Constituency details
- Country: India
- Region: East India
- State: West Bengal
- District: South 24 Parganas
- Lok Sabha constituency: Jadavpur
- Established: 1967
- Abolished: 2011
- Reservation: None

= Kabitirtha Assembly constituency =

Former Legislative Assembly constituency in West Bengal, India

Kabitirtha Assembly constituency was a Legislative Assembly constituency of South 24 Parganas district in the Indian state of West Bengal.

==Overview==
As a consequence of the orders of the Delimitation Commission, Kabitirtha Assembly constituency ceases to exist from 2011.

It was part of Jadavpur (Lok Sabha constituency).

== Members of the Legislative Assembly ==

| Election Year | Constituency | Name of M.L.A. | Party affiliation |
|---|---|---|---|
| 1951 | Watgaunge | Kali Mukherjee | Indian National Congress |
| 1957 | Ekbalpore | Narendranath Sen | Indian National Congress |
| 1962 |  | Narendranath Sen | Indian National Congress |
| 1967 | Kabitirtha | B.B.Paul | Indian National Congress |
| 1969 |  | Kalimuddin Shams | All India Forward Bloc |
| 1971 |  | Ram Peary Ram | Indian National Congress |
| 1972 |  | Ram Peary Ram | Indian National Congress |
| 1977 |  | Kalimuddin Shams | All India Forward Bloc |
| 1982 |  | Kalimuddin Shams | All India Forward Bloc |
| 1987 |  | Ram Pyare Ram | Indian National Congress |
| 1991 |  | Kalimuddin Shams | All India Forward Bloc |
| 1996 |  | Ram Peary Ram | Indian National Congress |
| 2001 |  | Ram Peary Ram | Indian National Congress |
| 2006 |  | Ram Peary Ram | Indian National Congress |

==Election results==
===1977-2006===
In the 2006, 2001 and 1996 state assembly elections, Ram Pyare Ram of Congress won the 147 Kabitirtha assembly seat defeating his nearest rival Moinuddin Shams of Forward Bloc in all the three years.
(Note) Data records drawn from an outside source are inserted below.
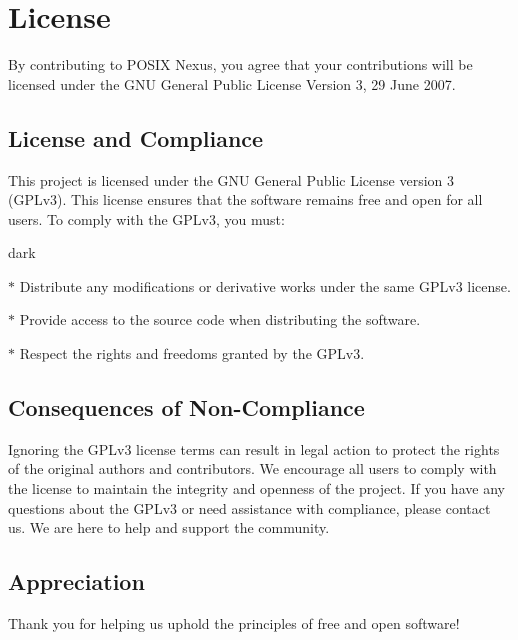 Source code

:\newpage
\section{License}
By contributing to POSIX Nexus, you agree that your contributions will be licensed under the GNU General Public License Version 3, 29 June 2007.

\subsection{License and Compliance}
This project is licensed under the GNU General Public License version 3 (GPLv3). This license ensures that the software remains free and open for all users.
To comply with the GPLv3, you must:
\begin{baseBoxOne}{}{dark}
    \begin{posnexItemize}
        \item[$\ast$] Distribute any modifications or derivative works under the same GPLv3 license.
        \item[$\ast$] Provide access to the source code when distributing the software.
        \item[$\ast$] Respect the rights and freedoms granted by the GPLv3.
    \end{posnexItemize}
\end{baseBoxOne}

\subsection{Consequences of Non-Compliance}
Ignoring the GPLv3 license terms can result in legal action to protect the rights of the original authors and contributors. We encourage all users to comply with the license to maintain the integrity and openness of the project. If you have any questions about the GPLv3 or need assistance with compliance, please contact us. We are here to help and support the community.

\subsection{Appreciation}
Thank you for helping us uphold the principles of free and open software! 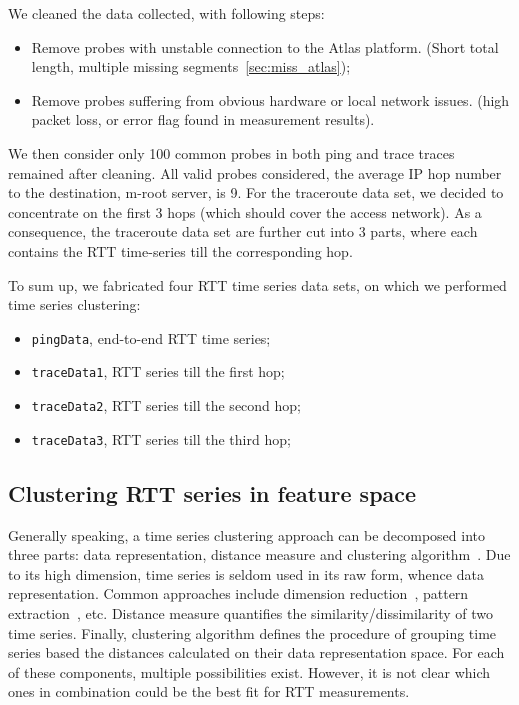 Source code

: We cleaned the data collected, with following steps:
\begin{itemize}
\item Remove probes with unstable connection to the Atlas platform. (Short total length, multiple missing segments~\ref{sec:miss_atlas});
\item Remove probes suffering from obvious hardware or local network issues. (high packet loss, or error flag found in measurement results).
\end{itemize}

We then consider only 100 common probes in both ping and trace traces remained after cleaning.
All valid probes considered, the average IP hop number to the destination, m-root server, is 9. 
For the traceroute data set, we decided to concentrate on the first 3 hops (which should cover the access network). As a consequence, the traceroute data set are further cut into 3 parts, where each contains the RTT time-series till the corresponding hop.

To sum up, we fabricated four RTT time series data sets, on which we performed time series clustering:
\begin{itemize}
\item \texttt{pingData}, end-to-end RTT time series;
\item \texttt{traceData1}, RTT series till the first hop;
\item \texttt{traceData2}, RTT series till the second hop;
\item \texttt{traceData3}, RTT series till the third hop;
\end{itemize}

\subsection{Clustering RTT series in feature space}
\label{sec:cls_ft}
Generally speaking, a time series clustering approach can be decomposed into three parts: data representation, distance measure and clustering algorithm~\cite{Aghabozorgi2015}. 
Due to its high dimension, time series is seldom used in its raw form, whence data representation.
Common approaches include dimension reduction~\cite{Elhamifar2013}, pattern extraction~\cite{Ulanova2015}, etc.
Distance measure quantifies the similarity/dissimilarity of two time series. Finally, clustering algorithm defines the procedure of grouping time series based the distances calculated on their data representation space.
For each of these components, multiple possibilities exist. However, it is not clear which ones in combination could be the best fit for RTT measurements.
Kalimuddin Shams of Forward Bloc defeated Ram Pyare Ram of Congress in 1991. Ram Pyare Ram of Congress defeated Kalimuddin Shams of Forward Bloc in 1987. Kalimuddin Shams of Forward Bloc defeated Saugata Roy of ICS in 1982 and Ram Pyare Ram of Congress in 1977.

===1967-1972===
Ram Peary Ram of Congress won in 1972 and 1971, Kalimuddin Shams of Forward Bloc won in 1969. B.B.Paul of Congress won in 1967.

===1951-1962 Ekbalpore-Watgunge===
In 1962 and 1957, there was a seat at Ekbalpore. Narendra Nath Sen of Congress won in both the years. In independent India’s first election in 1951 Kali Mukherjee of Congress won the Watgunge seat.